En menos de una hora llegamos al gran cañón y comenzábamos así el real contacto con la naturaleza. Lejos del ruido de la ciudad, sin divisar contingentes de turistas, nos dejamos atrapar por el verde y nos aventuramos a nuestra primera experiencia en senderismo. Con poco y nada para el “piqui-niki” (el huevo duro que no me apetece para el desayuno y un kilo de yogurt que compramos en el pueblo) fuimos bordeando el río Melendiz hasta que, simplemente, nos aburrimos de tanta paz. En el camino nos mojamos las patas, cantamos, nos cruzamos con pescadores y agricultores, hablamos con niños y tomamos sol. Sería perverso no mencionar el avistaje de las iglesias, ya que así es como se vende el circuito. Pero como habrán notado por el relato, para nosotras fue lo menos relevante, y en este caso no creo que se trate de poca fe. La sensación es que podría tratarse de templos como de tabernas o penitenciarios, ya que no son más que espacios libres en el centro de la roca. A mi me hubiera gustado más que carecieran de toda denominación y que el reconocimiento de los sitios dependiera exclusivamente de la voluntad y la imaginación de cada quien.

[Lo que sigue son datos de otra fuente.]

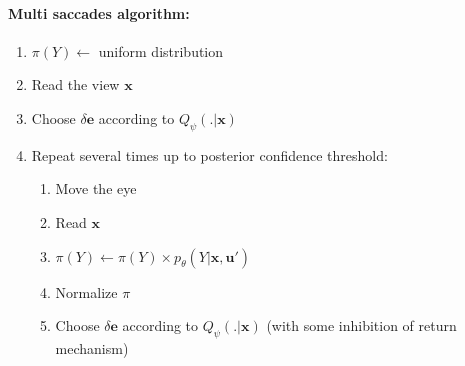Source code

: \paragraph{Multi saccades algorithm:}
\begin{enumerate}
\item $\pi(Y) \leftarrow$ uniform distribution
\item Read the view $\boldsymbol{x}$
\item Choose $\delta\boldsymbol{e}$ according to $Q_\psi(.|\boldsymbol{x})$
\item Repeat several times up to posterior confidence threshold:
	\begin{enumerate}
		\item Move the eye 		
		\item Read $\boldsymbol{x}$
		\item $\pi(Y) \leftarrow \pi(Y) \times p_\theta(Y|\boldsymbol{x},\hat{\boldsymbol{u}}')$
		\item Normalize $\pi$ 
		\item Choose $\delta\boldsymbol{e}$ according to $Q_\psi(.|\boldsymbol{x})$ (with some inhibition of return mechanism)
	\end{enumerate}
\end{enumerate}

Suponemos que la extensa reserva tenía varias vías de acceso, y por lo tanto de salida, pero nosotras repetimos el camino de ida y de vuelta, no queríamos que se nos complicara encontrar el vehículo que nos ayudaría a acercarnos al Egeo.
Pasamos de lardo algunas ciudades grandes y dedicamos algo de tiempo a recorrer varios pueblitos. En dos oportunidades pensamos en que habíamos llegado al lugar donde pernoctar, sin embargo las dos veces decidimos seguir viaje un poco más. Hasta que nos agarró la noche (alguno de los cálculos había fallado: las distancias, o la hora en que se pone el sol) y lo más cerca, desviándonos algunos kilómetros, era Yalvaç.
Llegamos al pueblo con lo justo, el kursunsuz que nos quedaba en el tanque ni siquiera completaba la reserva. Ya había oscurecido totalmente y el tendido público de luces era restringido. Con muy pocos recursos teníamos que encontrar un lugar para dormir y otro para comer, pero aunque esta fórmula corresponda con el orden de prioridades más lógico, nosotras encaramos la búsqueda exactamente al revés.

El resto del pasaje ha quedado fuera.